EXERCISE REQUIREMENTS: Without carrying over a single picture, write out the records below exactly.

RECORDS FOR PROCESSING:
────────
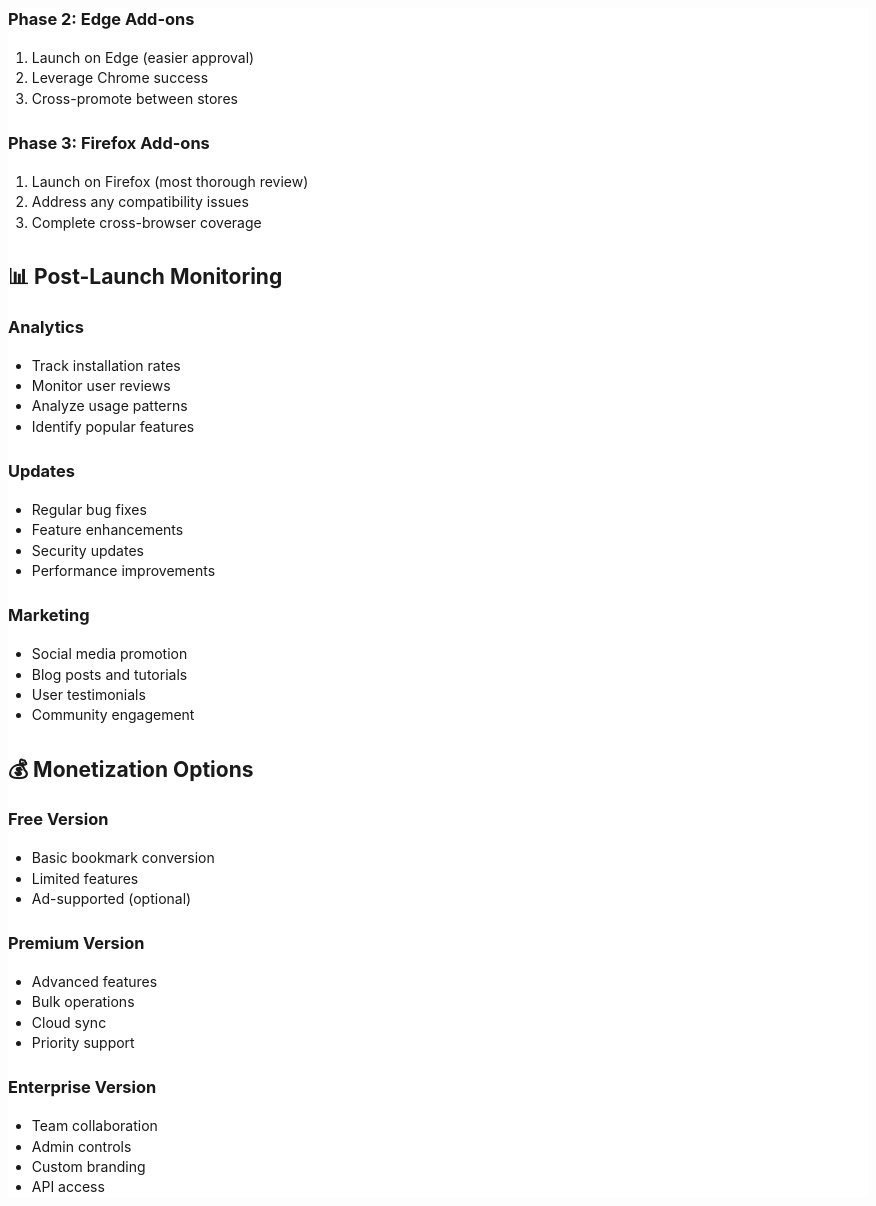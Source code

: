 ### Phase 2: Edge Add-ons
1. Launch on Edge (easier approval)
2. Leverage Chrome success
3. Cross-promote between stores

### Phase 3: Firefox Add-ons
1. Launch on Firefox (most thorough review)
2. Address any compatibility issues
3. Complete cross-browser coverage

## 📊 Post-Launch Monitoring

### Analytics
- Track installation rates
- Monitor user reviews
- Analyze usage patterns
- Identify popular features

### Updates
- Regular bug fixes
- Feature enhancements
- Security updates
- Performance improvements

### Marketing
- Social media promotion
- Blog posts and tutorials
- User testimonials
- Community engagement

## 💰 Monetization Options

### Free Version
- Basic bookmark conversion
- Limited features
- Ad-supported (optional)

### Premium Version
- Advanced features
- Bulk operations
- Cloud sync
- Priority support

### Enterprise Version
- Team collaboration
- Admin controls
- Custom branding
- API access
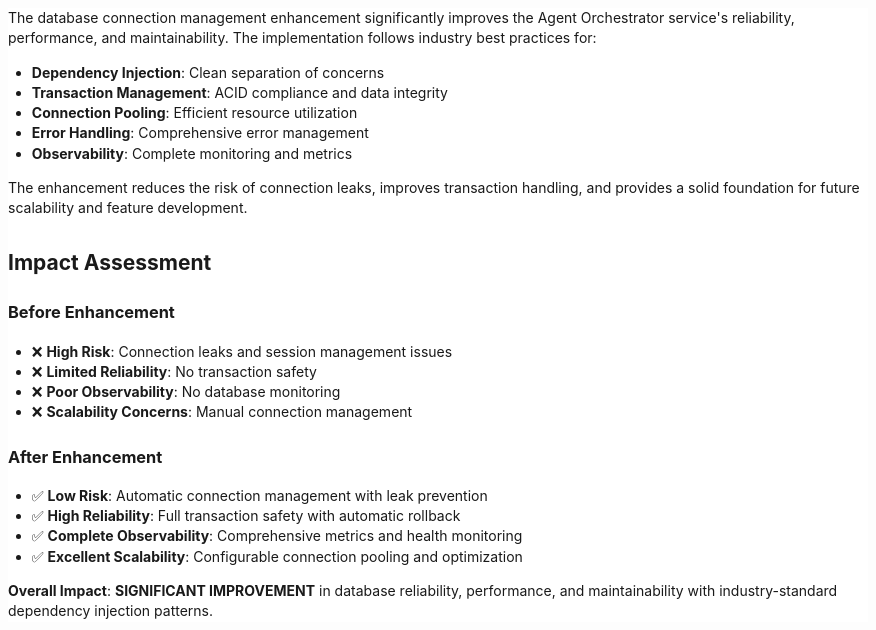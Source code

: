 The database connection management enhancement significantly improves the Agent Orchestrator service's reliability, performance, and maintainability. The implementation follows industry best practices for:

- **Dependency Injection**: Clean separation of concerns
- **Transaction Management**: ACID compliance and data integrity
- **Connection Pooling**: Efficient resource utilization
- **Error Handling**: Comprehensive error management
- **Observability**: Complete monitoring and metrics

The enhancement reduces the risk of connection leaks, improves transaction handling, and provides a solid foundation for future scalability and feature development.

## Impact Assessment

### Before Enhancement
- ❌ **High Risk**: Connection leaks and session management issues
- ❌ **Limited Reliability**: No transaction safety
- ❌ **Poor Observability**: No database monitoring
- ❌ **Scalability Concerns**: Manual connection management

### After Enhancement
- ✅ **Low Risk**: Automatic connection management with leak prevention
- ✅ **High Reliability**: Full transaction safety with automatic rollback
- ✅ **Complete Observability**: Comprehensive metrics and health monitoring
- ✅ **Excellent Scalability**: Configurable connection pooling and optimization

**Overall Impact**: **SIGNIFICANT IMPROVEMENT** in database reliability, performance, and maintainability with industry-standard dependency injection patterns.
────────
TASK ANSWER:
Source code

: ### Phase 2: Edge Add-ons
1. Launch on Edge (easier approval)
2. Leverage Chrome success
3. Cross-promote between stores

### Phase 3: Firefox Add-ons
1. Launch on Firefox (most thorough review)
2. Address any compatibility issues
3. Complete cross-browser coverage

## 📊 Post-Launch Monitoring

### Analytics
- Track installation rates
- Monitor user reviews
- Analyze usage patterns
- Identify popular features

### Updates
- Regular bug fixes
- Feature enhancements
- Security updates
- Performance improvements

### Marketing
- Social media promotion
- Blog posts and tutorials
- User testimonials
- Community engagement

## 💰 Monetization Options

### Free Version
- Basic bookmark conversion
- Limited features
- Ad-supported (optional)

### Premium Version
- Advanced features
- Bulk operations
- Cloud sync
- Priority support

### Enterprise Version
- Team collaboration
- Admin controls
- Custom branding
- API access
Source code

: The database connection management enhancement significantly improves the Agent Orchestrator service's reliability, performance, and maintainability. The implementation follows industry best practices for:

- **Dependency Injection**: Clean separation of concerns
- **Transaction Management**: ACID compliance and data integrity
- **Connection Pooling**: Efficient resource utilization
- **Error Handling**: Comprehensive error management
- **Observability**: Complete monitoring and metrics

The enhancement reduces the risk of connection leaks, improves transaction handling, and provides a solid foundation for future scalability and feature development.

## Impact Assessment

### Before Enhancement
- ❌ **High Risk**: Connection leaks and session management issues
- ❌ **Limited Reliability**: No transaction safety
- ❌ **Poor Observability**: No database monitoring
- ❌ **Scalability Concerns**: Manual connection management

### After Enhancement
- ✅ **Low Risk**: Automatic connection management with leak prevention
- ✅ **High Reliability**: Full transaction safety with automatic rollback
- ✅ **Complete Observability**: Comprehensive metrics and health monitoring
- ✅ **Excellent Scalability**: Configurable connection pooling and optimization

**Overall Impact**: **SIGNIFICANT IMPROVEMENT** in database reliability, performance, and maintainability with industry-standard dependency injection patterns.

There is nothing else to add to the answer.